By Toby Sterling
AMSTERDAM (Reuters) – Dutch online food ordering company Takeaway.com on Friday declared its $7.8 billion takeover of British peer Just Eat unconditional, though the two companies still need a competition authority’s approval before merging operations.
Takeaway said in a statement that shares in the combination will begin trading on the London Stock Exchange on Monday, Feb. 3.
But the company said an investigation by Britain’s Competition and Markets Authority (CMA) is still ongoing and the two companies must continue operating under separate management and branding until that is complete.
Takeaway said it expects that to happen on March 5.

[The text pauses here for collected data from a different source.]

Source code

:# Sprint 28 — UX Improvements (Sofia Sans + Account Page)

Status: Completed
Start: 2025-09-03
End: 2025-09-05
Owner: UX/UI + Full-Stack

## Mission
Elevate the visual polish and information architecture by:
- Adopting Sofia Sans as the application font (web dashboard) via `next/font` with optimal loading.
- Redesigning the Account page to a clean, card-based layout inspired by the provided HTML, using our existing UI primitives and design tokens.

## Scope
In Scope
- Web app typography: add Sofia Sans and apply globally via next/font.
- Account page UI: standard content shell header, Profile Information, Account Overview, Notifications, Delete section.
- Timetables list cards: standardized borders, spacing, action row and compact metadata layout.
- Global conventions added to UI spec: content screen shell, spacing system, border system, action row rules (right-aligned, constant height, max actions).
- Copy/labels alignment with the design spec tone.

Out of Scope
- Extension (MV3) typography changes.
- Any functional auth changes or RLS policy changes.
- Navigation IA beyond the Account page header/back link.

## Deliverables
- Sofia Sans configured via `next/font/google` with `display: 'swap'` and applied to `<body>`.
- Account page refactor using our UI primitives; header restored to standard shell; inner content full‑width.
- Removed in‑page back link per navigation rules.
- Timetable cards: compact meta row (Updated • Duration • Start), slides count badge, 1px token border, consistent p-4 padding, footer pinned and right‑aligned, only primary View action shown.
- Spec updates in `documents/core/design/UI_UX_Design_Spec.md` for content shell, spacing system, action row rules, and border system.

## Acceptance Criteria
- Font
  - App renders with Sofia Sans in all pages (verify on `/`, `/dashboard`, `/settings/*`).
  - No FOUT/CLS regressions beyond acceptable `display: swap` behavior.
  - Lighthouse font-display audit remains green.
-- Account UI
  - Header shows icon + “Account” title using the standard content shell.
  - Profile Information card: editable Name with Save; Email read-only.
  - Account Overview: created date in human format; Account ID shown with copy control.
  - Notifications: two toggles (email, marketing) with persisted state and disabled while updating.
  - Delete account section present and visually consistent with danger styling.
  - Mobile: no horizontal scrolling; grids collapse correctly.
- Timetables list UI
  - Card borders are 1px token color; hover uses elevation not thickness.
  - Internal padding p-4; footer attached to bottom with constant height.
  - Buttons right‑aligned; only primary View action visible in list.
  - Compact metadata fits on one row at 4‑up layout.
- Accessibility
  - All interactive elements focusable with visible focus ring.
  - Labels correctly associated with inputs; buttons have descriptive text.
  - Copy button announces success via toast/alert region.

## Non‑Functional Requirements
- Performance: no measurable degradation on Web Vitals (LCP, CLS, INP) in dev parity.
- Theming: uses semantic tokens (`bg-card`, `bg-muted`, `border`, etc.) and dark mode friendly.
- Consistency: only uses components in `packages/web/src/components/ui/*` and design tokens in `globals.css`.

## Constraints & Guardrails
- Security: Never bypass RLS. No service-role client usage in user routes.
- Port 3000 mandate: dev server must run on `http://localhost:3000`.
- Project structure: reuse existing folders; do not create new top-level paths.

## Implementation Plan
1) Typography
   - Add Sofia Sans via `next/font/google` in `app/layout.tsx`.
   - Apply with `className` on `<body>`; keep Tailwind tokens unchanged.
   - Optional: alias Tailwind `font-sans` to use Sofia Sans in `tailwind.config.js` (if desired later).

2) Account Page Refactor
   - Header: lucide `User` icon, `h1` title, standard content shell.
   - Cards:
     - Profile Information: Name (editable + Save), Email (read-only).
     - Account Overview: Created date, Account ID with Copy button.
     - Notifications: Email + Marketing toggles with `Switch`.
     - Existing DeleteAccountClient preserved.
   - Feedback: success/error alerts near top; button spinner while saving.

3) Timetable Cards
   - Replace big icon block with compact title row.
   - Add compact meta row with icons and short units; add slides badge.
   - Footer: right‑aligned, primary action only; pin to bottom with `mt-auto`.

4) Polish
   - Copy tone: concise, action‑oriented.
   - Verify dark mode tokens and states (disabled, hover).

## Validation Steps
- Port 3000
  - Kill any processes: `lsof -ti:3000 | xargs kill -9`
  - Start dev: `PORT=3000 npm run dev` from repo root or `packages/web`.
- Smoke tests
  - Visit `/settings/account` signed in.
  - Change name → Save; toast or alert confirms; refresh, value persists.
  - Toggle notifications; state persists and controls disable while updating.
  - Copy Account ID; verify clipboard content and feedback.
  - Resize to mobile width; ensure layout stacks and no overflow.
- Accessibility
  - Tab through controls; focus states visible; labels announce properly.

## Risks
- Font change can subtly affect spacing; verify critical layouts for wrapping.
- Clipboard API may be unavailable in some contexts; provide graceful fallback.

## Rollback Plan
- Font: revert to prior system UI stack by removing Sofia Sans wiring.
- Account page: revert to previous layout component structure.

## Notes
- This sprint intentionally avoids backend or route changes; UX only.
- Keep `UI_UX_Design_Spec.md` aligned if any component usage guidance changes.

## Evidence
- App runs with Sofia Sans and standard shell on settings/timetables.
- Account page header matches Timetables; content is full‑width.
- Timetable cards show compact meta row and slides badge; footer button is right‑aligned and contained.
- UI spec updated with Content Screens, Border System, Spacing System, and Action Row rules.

The CMA competition investigation centers on whether Takeaway might have re-entered the UK market – which it quit in 2016 – if its takeover of Just Eat had not succeeded. Takeaway says that is not the case.
Just Eat said in a separate statement it is sure the merger will not result in a “significant lessening” of competition in the UK food delivery market, adding that it would fully abide by the CMA’s order and work with it through the investigation.
On Jan. 10, Takeaway claimed victory in its all-stock bid for Just Eat, beating out a rival cash bid from tech investment giant Prosus NV<PRX.AS> after a lengthy battle.
It said on Friday that 92.2% of shareholders have now tendered shares to its offer. Takeaway intends to launch a squeeze out process to acquire the rest.
Just Eat on Tuesday forecast 2019 core earnings of about 200 million pounds ($262.88 million) and said it agreed to partner with McDonald’s in Britain and Ireland, becoming the fast-food chain’s second delivery provider after Uber Eats.